2.- Il quarto ed il quinto motivo di ricorso imputano gradatamente alla Corte territoriale – mediante deduzione di violazione e falsa applicazione della L. n. 392 del 1978, art. 80, comma 2, e di vizi di motivazione – di aver considerato la locazione esclusivamente abitativa dopo il 1981 benchè nessuna delle parti avesse mai prospettato che così fosse, o di aver comunque assunto l’uso abitativo come prevalente senza alcuna motivazione in ordine alla necessaria comparazione con l’uso professionale.

2.1.- I motivi sono infondati.

La Corte d’appello ha ritenuto (a pagina 5, secondo capoverso della sentenza) che il mutamento di destinazione risultava, oltre che dalle deposizioni testimoniali raccolte, da quanto affermato dallo stesso intimante, che aveva fatto riferimento alla successiva destinazione dell’immobile ad abitazione propria della conduttrice.

Del contenuto delle testimonianze acquisite, in ipotesi tali da consentire da sè sole la conclusione della sussistenza di un uso abitativo esclusivo, la Corte di cassazione non è informata dal ricorrente, in violazione del principio di autosufficienza.

Quanto alla interpretazione operata dalla Corte d’appello dell’atto di intimazione, non vengono prospettati elementi tali da rivelarne la incongruità (anche alla luce del dato obiettivo costituito dalla minima estensione dell’immobile, che lungi dal consentire di ritenere che, per questo, come assume il ricorrente, l’uso professionale non potesse non essere prevalente, sul piano logico depone se mai in senso opposto, volta che non si afferma essere stato mai contestato che nella casa di due stanze abitassero madre e figlia).

3.- Col sesto motivo di ricorso, in via ancor più gradata, sono dedotti violazione e falsa applicazione della L. n. 431 del 1998, art. 2, commi 1 e 6, e art. 3, nonchè vizio di ultrapetizione per avere la corte calcolato d’ufficio l’intero periodo di primo rinnovo (4 + 4 anni) benchè allo scadere del primo quadriennio successivo alla L. n. 431 del 1998 il contratto non potesse essere risolto a seguito di semplice disdetta (occorrendo invece un rituale diniego di rinnovazione). Non eccependo l’inoperatività della disdetta ed indicando come data di scadenza della locazione il 14.11.2005, la parte aveva rinunciato al beneficio del rinnovo, che il giudice non avrebbe potuto riconoscere officiosamente.

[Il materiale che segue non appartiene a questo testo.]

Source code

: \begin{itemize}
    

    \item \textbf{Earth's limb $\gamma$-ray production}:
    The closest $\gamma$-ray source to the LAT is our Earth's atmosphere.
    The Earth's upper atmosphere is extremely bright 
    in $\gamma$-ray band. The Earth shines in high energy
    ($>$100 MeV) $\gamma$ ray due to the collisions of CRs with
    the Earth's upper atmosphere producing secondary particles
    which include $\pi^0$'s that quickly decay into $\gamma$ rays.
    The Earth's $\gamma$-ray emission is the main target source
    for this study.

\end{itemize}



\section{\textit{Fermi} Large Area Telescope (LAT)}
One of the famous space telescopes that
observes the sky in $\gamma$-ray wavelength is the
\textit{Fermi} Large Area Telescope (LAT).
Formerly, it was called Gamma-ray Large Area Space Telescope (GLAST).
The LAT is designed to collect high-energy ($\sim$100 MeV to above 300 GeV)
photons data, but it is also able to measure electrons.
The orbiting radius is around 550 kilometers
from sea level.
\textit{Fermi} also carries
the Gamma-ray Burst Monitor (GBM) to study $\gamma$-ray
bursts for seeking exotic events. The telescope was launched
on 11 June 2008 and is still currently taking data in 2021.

3.1.- Il motivo è inammissibile per la novità della questione, non prospettata in appello benchè già il primo giudice avesse ritenuto applicabile al caso la L. n. 431 del 1998 (così la sentenza impugnata, al secondo capoverso di pagina 6).

4.- Il ricorso è respinto.

Le spese seguono la soccombenza.

P.Q.M.

rigetta il ricorso e condanna il ricorrente alle spese, che liquida in Euro 3.700, di cui Euro 3.500 per onorari, oltre alle spese generali ed agli accessori di legge.

Così deciso in Roma, il 16 maggio 2012.